Validity Notes

Validity

The Concept of Validity

  • Validity in testing is an evaluation of how well a test measures what it intends to measure within a specific context.

  • A test's validity is specific to its use, the population taking it, and the time it is administered.

  • No test is universally valid for all times, uses, or test-taker populations.

Validation

  • Validation is the process of gathering and assessing evidence to support a test's validity.

  • Both test users and developers are involved in validating a test for a particular purpose.

  • Test developers are responsible for providing validity evidence in the test manual.

  • Test users may conduct their own validation studies with their own test-taker groups; these are called local validation studies.

Local Validation Studies

  • Local validation studies are essential when a test user modifies the test's format, instructions, language, or content.

  • Necessary when using a test with a population that differs significantly from the standardization population.

Validity Categories

  • Face Validity

  • Content validity

  • Criterion-related validity

    • Concurrent Validity

    • Predictive Validity

  • Construct validity

Face Validity

  • Face validity is about what a test appears to measure to the test-taker, rather than what it actually measures.

  • It's a judgment of how relevant the test items seem to be.

  • A test with high face validity appears, on the surface, to measure what it claims to measure.

  • Judgments about face validity are from the test-taker's viewpoint, unlike reliability and other forms of validity, which are from the test user's perspective.

  • A lack of face validity can decrease test-taker confidence, cooperation, and motivation.

  • A test lacking face validity may still be relevant and useful, but negative perceptions can arise from test-takers, parents, legislators, etc.

Content Validity

  • Content validity is an evaluation of how well a test samples the behavior representative of the entire range of behavior it was designed to assess.

  • For example, a test of assertiveness must cover a wide variety of situations to have content validity.

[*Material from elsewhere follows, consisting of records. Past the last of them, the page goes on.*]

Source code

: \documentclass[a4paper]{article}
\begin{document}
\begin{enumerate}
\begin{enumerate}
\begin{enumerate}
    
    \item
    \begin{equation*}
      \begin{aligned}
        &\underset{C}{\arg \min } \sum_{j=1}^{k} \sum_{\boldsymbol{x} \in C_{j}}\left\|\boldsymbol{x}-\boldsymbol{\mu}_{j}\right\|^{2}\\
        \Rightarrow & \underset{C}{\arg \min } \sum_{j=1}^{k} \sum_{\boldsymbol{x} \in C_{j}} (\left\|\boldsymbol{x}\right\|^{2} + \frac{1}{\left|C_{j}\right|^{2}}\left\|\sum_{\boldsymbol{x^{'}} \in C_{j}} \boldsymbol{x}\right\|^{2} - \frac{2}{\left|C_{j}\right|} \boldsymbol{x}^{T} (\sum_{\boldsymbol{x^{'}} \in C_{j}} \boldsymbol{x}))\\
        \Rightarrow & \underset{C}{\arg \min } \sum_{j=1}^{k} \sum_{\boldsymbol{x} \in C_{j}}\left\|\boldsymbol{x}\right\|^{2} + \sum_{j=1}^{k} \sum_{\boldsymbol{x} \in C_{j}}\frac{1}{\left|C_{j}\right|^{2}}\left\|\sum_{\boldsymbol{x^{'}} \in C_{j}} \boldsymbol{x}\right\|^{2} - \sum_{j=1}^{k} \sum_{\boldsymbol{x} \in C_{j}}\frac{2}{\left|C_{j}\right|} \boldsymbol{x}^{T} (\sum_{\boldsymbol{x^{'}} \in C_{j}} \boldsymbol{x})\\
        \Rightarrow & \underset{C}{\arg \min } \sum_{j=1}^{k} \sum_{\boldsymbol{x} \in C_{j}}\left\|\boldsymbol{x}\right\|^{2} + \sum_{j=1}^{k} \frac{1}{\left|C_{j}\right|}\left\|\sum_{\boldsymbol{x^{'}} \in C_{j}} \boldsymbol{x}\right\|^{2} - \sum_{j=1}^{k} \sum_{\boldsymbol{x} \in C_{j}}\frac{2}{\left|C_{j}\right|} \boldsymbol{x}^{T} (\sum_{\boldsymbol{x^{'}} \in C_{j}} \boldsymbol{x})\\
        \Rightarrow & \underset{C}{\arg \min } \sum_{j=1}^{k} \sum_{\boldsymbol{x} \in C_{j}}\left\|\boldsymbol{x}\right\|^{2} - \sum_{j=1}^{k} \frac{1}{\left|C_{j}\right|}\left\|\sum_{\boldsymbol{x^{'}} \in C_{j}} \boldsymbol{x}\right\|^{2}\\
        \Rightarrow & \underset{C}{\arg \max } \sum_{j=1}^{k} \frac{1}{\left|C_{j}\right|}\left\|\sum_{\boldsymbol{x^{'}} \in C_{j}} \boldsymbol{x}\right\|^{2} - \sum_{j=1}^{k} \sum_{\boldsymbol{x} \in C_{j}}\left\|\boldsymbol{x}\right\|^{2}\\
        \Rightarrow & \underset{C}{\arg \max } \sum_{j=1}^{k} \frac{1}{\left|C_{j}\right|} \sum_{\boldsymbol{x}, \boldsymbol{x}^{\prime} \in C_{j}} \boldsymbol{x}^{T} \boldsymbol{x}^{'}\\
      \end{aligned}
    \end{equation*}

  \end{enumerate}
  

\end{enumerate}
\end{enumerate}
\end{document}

Content Validity – Educational Achievement Tests

  • An educational achievement test is considered content-valid when the proportion of material covered in the test matches the proportion covered in the course.

Content Validity – Employment Tests

  • For an employment test to be content-valid, it must be a representative sample of the job-related skills needed for the job.

  • Behavioral observation of successful employees is used to determine the content areas to include in the test.

Measuring Content Validity

  • C.H. Lawshe developed a method to measure content validity by gauging agreement among raters regarding the essential nature of an item.

  • Raters answer the question: Is the skill or knowledge measured by this item:

    • Essential?

    • Useful but not essential?

    • Not necessary to the performance of the job?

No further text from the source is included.